Dans le quartier de Villejean, à Rennes, le vendredi 9 mai 2025, trois individus ont été interpellés vers 17 heures au 14 rue du Bourbonnais. Ils étaient en possession d’armes et de stupéfiants. Si cette opération n’a pas semblé directement liée aux dernières fusillades, elle s’inscrit dans un climat tendu, marqué par les trafics de drogue et les affrontements entre bandes.
Quelques jours auparavant, le samedi 3 mai, vers 19 h 30, une nouvelle fusillade a éclaté rue du Nivernais (voir notre article). Un groupe d’hommes est descendu précipitamment d’un véhicule, armé au moins d’une kalachnikov, et ouvrait le feu sur plusieurs jeunes présents sur place. Deux adolescents étaient blessés aux jambes. Un troisième adolescent était également frappé.
Immédiatement, les tireurs prenaient la fuite à bord d’une voiture signalée volée. Une course-poursuite s’engageait avec un équipage de la BAC, sur plus de 18 kilomètres. Le conducteur n’hésitait pas à percuter des voitures sur la rocade nord, à emprunter le chemin de halage de Saint-Grégoire et même des passerelles piétonnes. Un second équipage de police parvenait finalement à immobiliser le véhicule à l’aide d’un dispositif stop stick. Les trois occupants tentaient alors de s’enfuir à pied, mais ils étaient rapidement interpellés.
L’enquête était confiée à la Division de la criminalité organisée et spécialisée (DCOS) de Rennes. Les faits étaient requalifiés en tentatives de meurtre en bande organisée, association de malfaiteurs et violences aggravées. Les trois victimes, âgées de 16 et 17 ans, étaient conduites au CHU. Deux d’entre elles subissaient une intervention chirurgicale ; leur pronostic vital n’était pas engagé. Les ITT (incapacités totales de travail) allaient de 10 à 60 jours. Sur place, les enquêteurs relevaient de nombreux impacts sur trois véhicules et deux appartements. Une arme automatique était retrouvée sur l’itinéraire de fuite. Le parquet interrégional spécialisé (JIRS) se saisissait du dossier. Le 7 mai, les trois suspects, âgés de 19 à 21 ans et déjà connus de la justice, étaient mis en examen, puis placés en détention provisoire.

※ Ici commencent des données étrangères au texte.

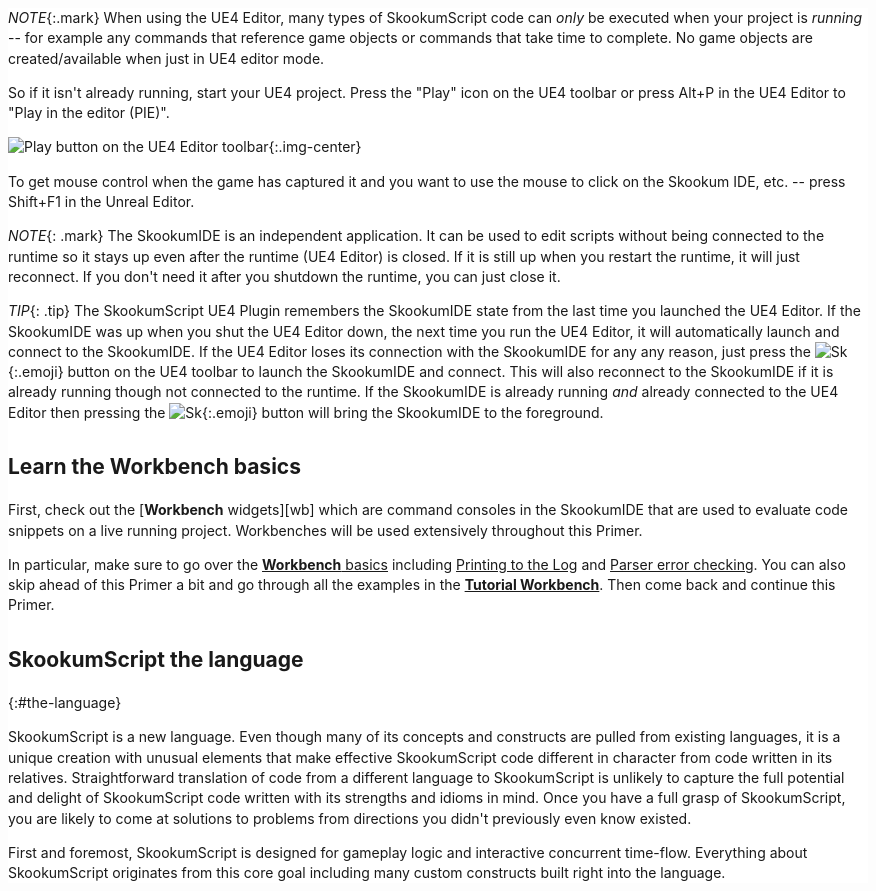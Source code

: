 *NOTE*{:.mark} When using the UE4 Editor, many types of SkookumScript code can _only_ be executed when your project is _running_ -- for example any commands that reference game objects or commands that take time to complete. No game objects are created/available when just in UE4 editor mode.

So if it isn't already running, start your UE4 project. Press the "Play" icon on the UE4 toolbar or press Alt+P in the UE4 Editor to "Play in the editor (PIE)".

![Play button on the UE4 Editor toolbar](/images/Docs/UE4-toolbar-Play.png){:.img-center}

To get mouse control when the game has captured it and you want to use the mouse to click on the Skookum IDE, etc. -- press Shift+F1 in the Unreal Editor.

*NOTE*{: .mark} The SkookumIDE is an independent application. It can be used to edit scripts without being connected to the runtime so it stays up even after the runtime (UE4 Editor) is closed. If it is still up when you restart the runtime, it will just reconnect. If you don't need it after you shutdown the runtime, you can just close it.

*TIP*{: .tip} The SkookumScript UE4 Plugin remembers the SkookumIDE state from the last time you launched the UE4 Editor. If the SkookumIDE was up when you shut the UE4 Editor down, the next time you run the UE4 Editor, it will automatically launch and connect to the SkookumIDE. If the UE4 Editor loses its connection with the SkookumIDE for any any reason, just press the ![Sk]{:.emoji} button on the UE4 toolbar to launch the SkookumIDE and connect. This will also reconnect to the SkookumIDE if it is already running though not connected to the runtime. If the SkookumIDE is already running _and_ already connected to the UE4 Editor then pressing the ![Sk]{:.emoji} button will bring the SkookumIDE to the foreground.


## Learn the Workbench basics 

First, check out the [**Workbench** widgets][wb] which are command consoles in the SkookumIDE that are used to evaluate code snippets on a live running project. Workbenches will be used extensively throughout this Primer.

In particular, make sure to go over the [**Workbench** basics](/docs/v3.0/ide/workbench/#the-basics) including [Printing to the Log](/docs/v3.0/ide/workbench/#printing-to-the-log) and [Parser error checking](/docs/v3.0/ide/parser-error-checking/). You can also skip ahead of this Primer a bit and go through all the examples in the [**Tutorial Workbench**](/docs/v3.0/ide/workbench/#work-through-the-tutorial-workbench). Then come back and continue this Primer.


## SkookumScript the language
{:#the-language}

SkookumScript is a new language. Even though many of its concepts and constructs are pulled from existing languages, it is a unique creation with unusual elements that make effective SkookumScript code different in character from code written in its relatives. Straightforward translation of code from a different language to SkookumScript is unlikely to capture the full potential and delight of SkookumScript code written with its strengths and idioms in mind. Once you have a full grasp of SkookumScript, you are likely to come at solutions to problems from directions you didn't previously even know existed.

First and foremost, SkookumScript is designed for gameplay logic and interactive concurrent time-flow. Everything about SkookumScript originates from this core goal including many custom constructs built right into the language.


[expressions]: #expressions
[block-grouping]: /docs/v3.0/lang/flow/code-block/#code-blocks-to-specify-order
[comments]: #comments
[snake_case]: https://en.wikipedia.org/wiki/Snake_case
[statement_delim]: http://en.wikipedia.org/wiki/Comparison_of_programming_languages_(syntax)#Statements "Statement comparison - Wikipedia"
[Sk]: /images/Sk-icon-40.png
[syntactic sugar]: https://en.wikipedia.org/wiki/Syntactic_sugar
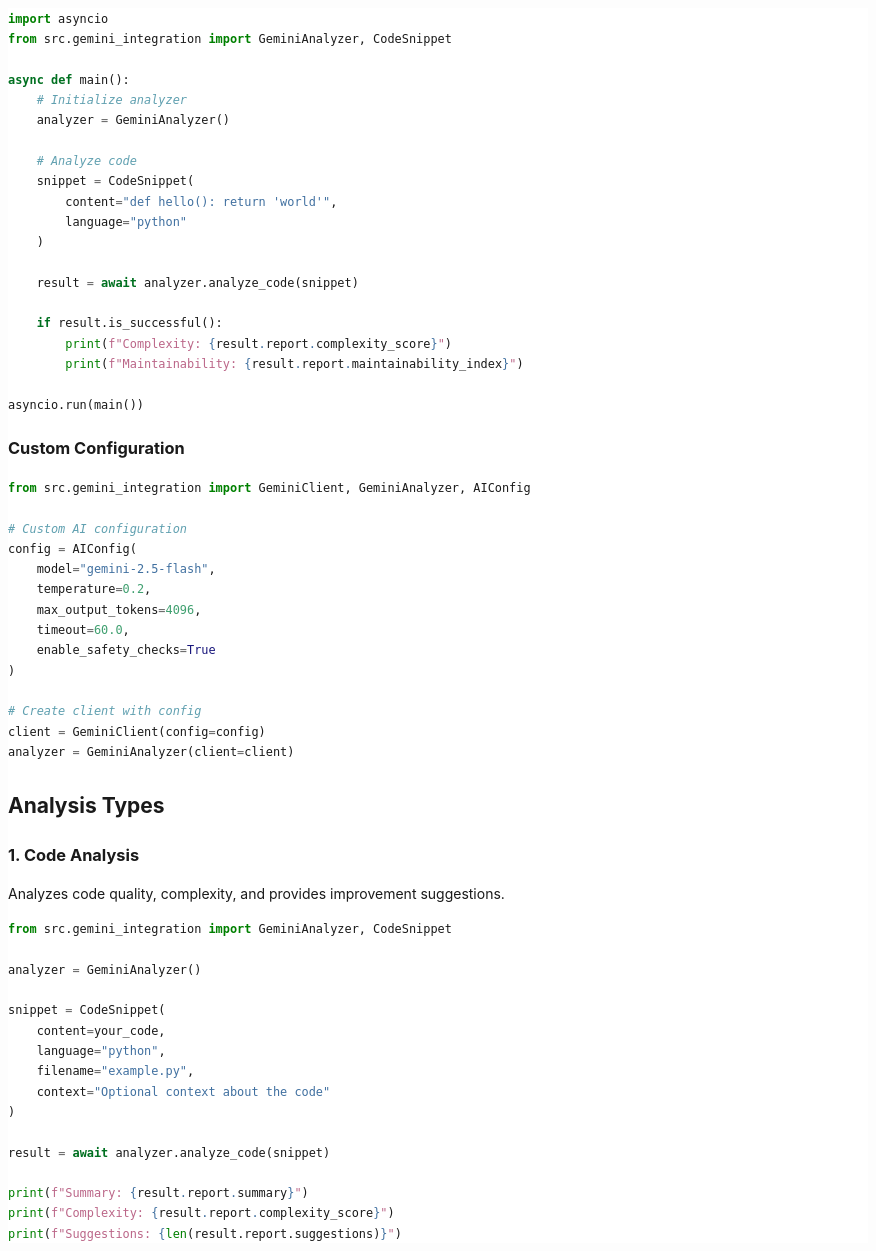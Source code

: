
 ```python
import asyncio
from src.gemini_integration import GeminiAnalyzer, CodeSnippet

async def main():
    # Initialize analyzer
    analyzer = GeminiAnalyzer()
    
    # Analyze code
    snippet = CodeSnippet(
        content="def hello(): return 'world'",
        language="python"
    )
    
    result = await analyzer.analyze_code(snippet)
    
    if result.is_successful():
        print(f"Complexity: {result.report.complexity_score}")
        print(f"Maintainability: {result.report.maintainability_index}")

asyncio.run(main())
```

### Custom Configuration

```python
from src.gemini_integration import GeminiClient, GeminiAnalyzer, AIConfig

# Custom AI configuration
config = AIConfig(
    model="gemini-2.5-flash",
    temperature=0.2,
    max_output_tokens=4096,
    timeout=60.0,
    enable_safety_checks=True
)

# Create client with config
client = GeminiClient(config=config)
analyzer = GeminiAnalyzer(client=client)
```

## Analysis Types

### 1. Code Analysis

Analyzes code quality, complexity, and provides improvement suggestions.

```python
from src.gemini_integration import GeminiAnalyzer, CodeSnippet

analyzer = GeminiAnalyzer()

snippet = CodeSnippet(
    content=your_code,
    language="python",
    filename="example.py",
    context="Optional context about the code"
)

result = await analyzer.analyze_code(snippet)

print(f"Summary: {result.report.summary}")
print(f"Complexity: {result.report.complexity_score}")
print(f"Suggestions: {len(result.report.suggestions)}")
```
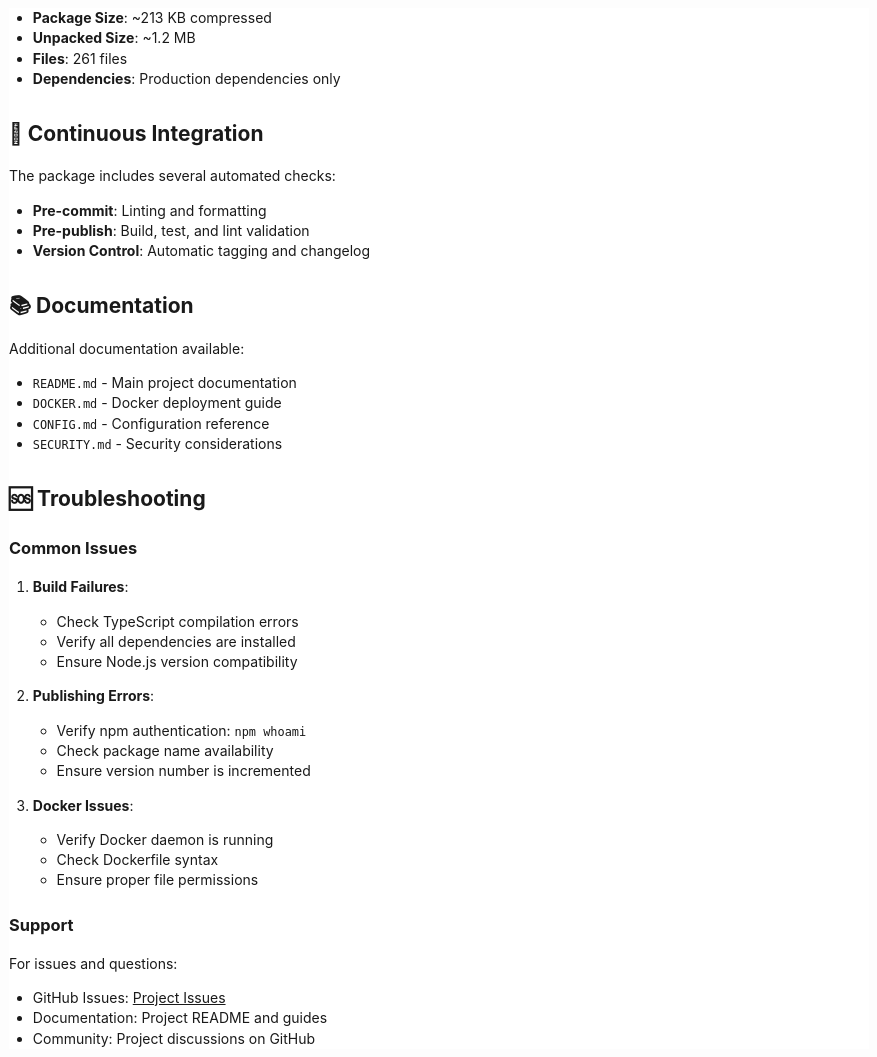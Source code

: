 - **Package Size**: ~213 KB compressed
- **Unpacked Size**: ~1.2 MB
- **Files**: 261 files
- **Dependencies**: Production dependencies only

## 🔄 Continuous Integration

The package includes several automated checks:
- **Pre-commit**: Linting and formatting
- **Pre-publish**: Build, test, and lint validation
- **Version Control**: Automatic tagging and changelog

## 📚 Documentation

Additional documentation available:
- `README.md` - Main project documentation
- `DOCKER.md` - Docker deployment guide
- `CONFIG.md` - Configuration reference
- `SECURITY.md` - Security considerations

## 🆘 Troubleshooting

### Common Issues

1. **Build Failures**:
   - Check TypeScript compilation errors
   - Verify all dependencies are installed
   - Ensure Node.js version compatibility

2. **Publishing Errors**:
   - Verify npm authentication: `npm whoami`
   - Check package name availability
   - Ensure version number is incremented

3. **Docker Issues**:
   - Verify Docker daemon is running
   - Check Dockerfile syntax
   - Ensure proper file permissions

### Support

For issues and questions:
- GitHub Issues: [Project Issues](https://github.com/cyanheads/deepresearch-mcp-server/issues)
- Documentation: Project README and guides
- Community: Project discussions on GitHub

Mais les fusillades à Villejean ne datent pas de ce jour-là. Le 17 avril 2025, le quartier avait déjà été secoué par une série de fusillades successives, survenues square de Flandres, cours Kennedy et rue du Bourbonnais. Vers 17 h 15, une Peugeot 2008 percutait volontairement un jeune homme de nationalité italienne, avant de prendre en chasse plusieurs individus. Des témoins entendaient des coups de feu. Le véhicule revenait ensuite vers le blessé, que ses occupants photographiaient avant de poursuivre leur route.
Quelques instants plus tard, sur le cours Kennedy, trois hommes descendaient du véhicule, armés d’une arme longue et de deux pistolets. Ils se dirigeaient vers des jeunes attablés devant le restaurant Subway. Trois d’entre eux tentaient de se réfugier à l’intérieur, mais étaient atteints par les tirs. Âgées de 18 à 27 ans, les victimes, toutes françaises, étaient blessées aux jambes ; l’une d’elles était également touchée à l’abdomen sous les yeux de Charles Compagnon, leader de l’opposition. Elles sortaient de l’hôpital dans la nuit.
Les assaillants fuyaient ensuite à pied vers la rue du Bourbonnais, où de nouveaux tirs étaient signalés, sans faire d’autres victimes. Leur véhicule était retrouvé incendié à 19 h 5 en périphérie rennaise. À 19 h 25, un suspect de 20 ans, originaire de la région parisienne, était interpellé dans un parc par la gendarmerie. Il était placé en garde à vue pour tentatives de meurtre en bande organisée et association de malfaiteurs.
Dans le cadre de l’enquête, un appartement identifié comme un possible lieu de repli était perquisitionné à Rennes. L’opération, menée par la DCOS avec l’appui de l’OFAST, du RAID et de la BAC de nuit, permettait d’interpeller trois autres hommes âgés de 21 à 23 ans, originaires de Tours et Marseille. Deux étaient de nationalité française, le troisième était congolais. Tous étaient placés en garde à vue pour les mêmes chefs d’accusation.